Zero-shot sentiment classification for Nigerian Pidgin Tweets

This is a project on sentiment classification. A system description paper on the project, written by me and my professor, was published in the SemEval 2023 proceedings. Here is a link to the paper.

The aim of the project is to investigate how using different languages for pre-training and fine-tuning affects the performance of zero-shot sentiment analysis for Twitter data in Nigerian Pidgin.

Nigerian Pidgin is an English-based Creole language. As a proficient speaker of English, one can easily recognize some of the words:

Nigerian Pidgin is considered low-resource, which is why sentiment classification is still a challenging task for this language, despite being considered practically solved for high-resource languages such as English.

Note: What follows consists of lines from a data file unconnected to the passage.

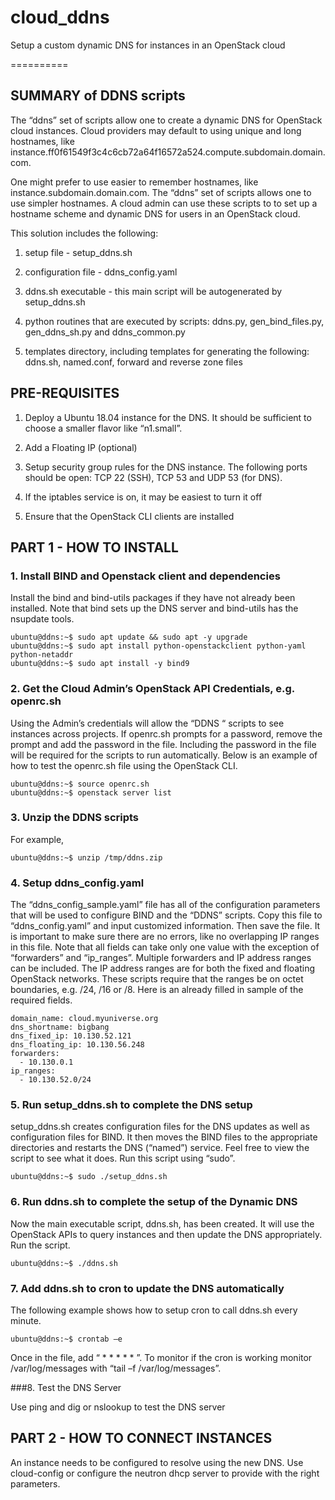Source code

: cloud_ddns
==========

Setup a custom dynamic DNS for instances in an OpenStack cloud

==========

SUMMARY of DDNS scripts
-----------------------

The “ddns” set of scripts allow one to create a dynamic DNS for OpenStack cloud instances. Cloud providers may default to using unique and long hostnames, like instance.ff0f61549f3c4c6cb72a64f16572a524.compute.subdomain.domain.com.

One might prefer to use easier to remember hostnames, like instance.subdomain.domain.com. The “ddns” set of scripts allows one to use simpler hostnames. A cloud admin can use these scripts to to set up a hostname scheme and dynamic DNS for users in an OpenStack cloud. 

This solution includes the following:

1.  setup file - setup_ddns.sh

2.  configuration file - ddns_config.yaml

3.  ddns.sh executable - this main script will be autogenerated by setup_ddns.sh

4.  python routines that are executed by scripts: ddns.py, gen_bind_files.py, gen_ddns_sh.py and ddns_common.py

5.  templates directory, including templates for generating the following: ddns.sh, named.conf, forward and reverse zone files

PRE-REQUISITES
--------------

1.  Deploy a Ubuntu 18.04 instance for the DNS. It should be sufficient to choose a smaller flavor like “n1.small”.

2.  Add a Floating IP (optional)

3.  Setup security group rules for the DNS instance. The following ports should be open: TCP 22 (SSH), TCP 53 and UDP 53 (for DNS).

4.  If the iptables service is on, it may be easiest to turn it off

5.  Ensure that the OpenStack CLI clients are installed 


PART 1 - HOW TO INSTALL
-----------------------

### 1. Install BIND and Openstack client and dependencies

Install the bind and bind-utils packages if they have not already been installed. Note that bind sets up the DNS server and bind-utils has the nsupdate tools.

    ubuntu@ddns:~$ sudo apt update && sudo apt -y upgrade
    ubuntu@ddns:~$ sudo apt install python-openstackclient python-yaml python-netaddr
    ubuntu@ddns:~$ sudo apt install -y bind9

### 2. Get the Cloud Admin’s OpenStack API Credentials, e.g. openrc.sh

Using the Admin’s credentials will allow the “DDNS “ scripts to see instances across projects. If openrc.sh prompts for a password, remove the prompt and add the password in the file. Including the password in the file will be required for the scripts to run automatically. Below is an example of how to test the openrc.sh file using the OpenStack CLI.

    ubuntu@ddns:~$ source openrc.sh 
    ubuntu@ddns:~$ openstack server list

### 3. Unzip the DDNS scripts

For example,

    ubuntu@ddns:~$ unzip /tmp/ddns.zip

### 4. Setup ddns_config.yaml

The “ddns_config_sample.yaml” file has all of the configuration parameters that will be used to configure BIND and the “DDNS” scripts. Copy this file to “ddns_config.yaml” and input customized information. Then save the file.  It is important to make sure there are no errors, like no overlapping IP ranges in this file. Note that all fields can take only one value with the exception of “forwarders” and “ip_ranges”. Multiple forwarders and IP address ranges can be included. The IP address ranges are for both the fixed and floating OpenStack networks. These scripts require that the ranges be on octet boundaries, e.g. /24, /16 or /8.
Here is an already filled in sample of the required fields.

    domain_name: cloud.myuniverse.org
    dns_shortname: bigbang
    dns_fixed_ip: 10.130.52.121
    dns_floating_ip: 10.130.56.248
    forwarders:
      - 10.130.0.1
    ip_ranges:
      - 10.130.52.0/24

### 5. Run setup_ddns.sh to complete the DNS setup

setup_ddns.sh creates configuration files for the DNS updates as well as configuration files for BIND. It then moves the BIND files to the appropriate directories and restarts the DNS (“named”) service.  Feel free to view the script to see what it does. Run this script using “sudo”. 

    ubuntu@ddns:~$ sudo ./setup_ddns.sh

### 6. Run ddns.sh to complete the setup of the Dynamic DNS

Now the main executable script, ddns.sh, has been created. It will use the OpenStack APIs to query instances and then update the DNS appropriately. Run the script.

    ubuntu@ddns:~$ ./ddns.sh

### 7. Add ddns.sh to cron to update the DNS automatically

The following example shows how to setup cron to call ddns.sh every minute.

    ubuntu@ddns:~$ crontab –e  

Once in the file, add  “ * * * * * <path-to-script>”. To monitor if the cron is working monitor /var/log/messages with “tail –f /var/log/messages”.

###8. Test the DNS Server

Use ping and dig or nslookup to test the DNS server

PART 2 - HOW TO CONNECT INSTANCES
---------------------------------

An instance needs to be configured to resolve using the new DNS.
Use cloud-config or configure the neutron dhcp server to provide with the right parameters.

In this project, I use two pre-trained language models: bert-base-uncased (Devlin et al., 2019) and bert-base-multilingual-uncased (Devlin et al., 2019). I then fine-tuned the models separately on three different languages (or language pair in one case), to see how each language would affect the performance on sentiment classification in Nigerian Pidgin. The three languages are

English
Nigerian Pidgin
Igbo & Hausa

Note that the setup fine-tuning on Nigerian Pidgin is not zero-shot. It is included as a baseline. The data for Nigerian Pidgin, Igbo and Hausa is taken from Muhammad et al. (2023), while the data for English is provided by (Rosenthal et al., 2017). Igbo and Hausa are both Nigerian languages, but unlike English, they share no close linguistic ties with Nigerian Pidgin.

References

Shamsuddeen Hassan Muhammad, David Adelani, Sebastian Ruder, Ibrahim Sa’id Ahmad, Idris Abdulmumin, Shehu Bello Bello, Monojit Choudhury, Chris Chinenye Emezue, Saheed Salahuddeen Abdullahi, Anuoluwapo Aremu, Alipio Jeorge, and Pavel Brazdil. 2022. Naijasenti: A Nigerian Twitter Sentiment Corpus for Multilingual Sentiment Analysis. In Proceedings of the 13th Language Resources and Evaluation Conference, pages 590–602, Marseille, France. European Language Resources Association.
Jacob Devlin, Ming-Wei Chang, Kenton Lee, and Kristina Toutanova. 2019. BERT: Pre-training of deep bidirectional transformers for language understanding. In NAACL, pages 4171–4186.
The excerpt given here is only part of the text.